### Problem
Your task is to copy each line in the listing that includes the word "make".

### Records supplied
☆ ☆ ☆ ☆

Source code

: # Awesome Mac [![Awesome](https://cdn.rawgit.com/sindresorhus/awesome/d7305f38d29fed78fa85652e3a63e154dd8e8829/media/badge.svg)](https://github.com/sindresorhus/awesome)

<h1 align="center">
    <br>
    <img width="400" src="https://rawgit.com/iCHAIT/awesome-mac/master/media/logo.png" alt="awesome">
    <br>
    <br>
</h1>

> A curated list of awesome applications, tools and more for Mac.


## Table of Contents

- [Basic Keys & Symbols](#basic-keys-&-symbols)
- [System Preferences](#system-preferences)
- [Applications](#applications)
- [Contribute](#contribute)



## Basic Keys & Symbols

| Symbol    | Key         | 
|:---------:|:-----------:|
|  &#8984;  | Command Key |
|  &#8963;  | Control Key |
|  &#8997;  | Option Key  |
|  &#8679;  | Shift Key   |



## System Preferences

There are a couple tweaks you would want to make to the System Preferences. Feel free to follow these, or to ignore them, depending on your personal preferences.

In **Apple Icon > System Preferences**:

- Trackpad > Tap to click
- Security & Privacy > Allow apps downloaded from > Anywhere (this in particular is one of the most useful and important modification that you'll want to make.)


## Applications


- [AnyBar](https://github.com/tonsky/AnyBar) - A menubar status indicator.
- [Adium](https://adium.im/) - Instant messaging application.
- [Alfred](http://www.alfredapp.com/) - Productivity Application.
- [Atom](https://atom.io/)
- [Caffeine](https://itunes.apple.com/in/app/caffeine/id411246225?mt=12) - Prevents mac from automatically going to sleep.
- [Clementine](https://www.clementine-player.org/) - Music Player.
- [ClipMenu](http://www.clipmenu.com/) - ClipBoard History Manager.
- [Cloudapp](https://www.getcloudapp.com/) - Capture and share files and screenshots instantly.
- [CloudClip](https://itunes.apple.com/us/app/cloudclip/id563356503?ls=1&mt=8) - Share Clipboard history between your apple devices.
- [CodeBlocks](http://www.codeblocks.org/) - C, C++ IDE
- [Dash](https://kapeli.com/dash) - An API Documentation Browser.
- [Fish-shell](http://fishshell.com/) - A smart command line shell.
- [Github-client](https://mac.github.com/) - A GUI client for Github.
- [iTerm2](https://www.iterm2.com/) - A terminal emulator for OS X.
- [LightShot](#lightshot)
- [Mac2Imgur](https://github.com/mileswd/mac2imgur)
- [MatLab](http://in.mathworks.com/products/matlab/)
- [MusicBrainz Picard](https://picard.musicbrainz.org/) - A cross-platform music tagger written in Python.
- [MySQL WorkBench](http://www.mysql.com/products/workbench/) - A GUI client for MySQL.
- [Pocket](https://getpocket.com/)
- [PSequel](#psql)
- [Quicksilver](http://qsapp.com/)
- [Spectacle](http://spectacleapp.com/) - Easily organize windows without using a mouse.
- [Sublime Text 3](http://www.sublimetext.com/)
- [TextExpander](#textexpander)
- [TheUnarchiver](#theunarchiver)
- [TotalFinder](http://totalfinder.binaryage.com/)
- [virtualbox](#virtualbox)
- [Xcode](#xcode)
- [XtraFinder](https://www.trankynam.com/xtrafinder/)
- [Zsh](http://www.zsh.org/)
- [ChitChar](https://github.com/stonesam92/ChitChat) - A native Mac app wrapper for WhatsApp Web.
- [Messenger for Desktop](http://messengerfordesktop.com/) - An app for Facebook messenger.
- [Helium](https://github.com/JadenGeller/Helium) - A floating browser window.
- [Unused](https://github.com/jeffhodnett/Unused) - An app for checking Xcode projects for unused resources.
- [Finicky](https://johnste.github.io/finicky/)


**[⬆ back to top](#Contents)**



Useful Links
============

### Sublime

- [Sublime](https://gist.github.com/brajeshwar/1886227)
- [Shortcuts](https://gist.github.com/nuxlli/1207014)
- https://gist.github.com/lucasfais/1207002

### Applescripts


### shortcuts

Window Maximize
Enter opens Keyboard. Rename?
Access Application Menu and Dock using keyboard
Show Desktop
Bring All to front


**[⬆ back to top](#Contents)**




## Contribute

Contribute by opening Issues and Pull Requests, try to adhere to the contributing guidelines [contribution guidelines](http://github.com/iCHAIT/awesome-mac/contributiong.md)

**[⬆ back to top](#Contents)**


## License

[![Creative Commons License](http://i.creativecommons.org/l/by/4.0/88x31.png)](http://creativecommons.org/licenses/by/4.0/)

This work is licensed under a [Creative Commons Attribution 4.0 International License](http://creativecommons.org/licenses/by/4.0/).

☆ ☆ ☆ ☆

### Exercise result
There are a couple tweaks you would want to make to the System Preferences. Feel free to follow these, or to ignore them, depending on your personal preferences.
- Security & Privacy > Allow apps downloaded from > Anywhere (this in particular is one of the most useful and important modification that you'll want to make.)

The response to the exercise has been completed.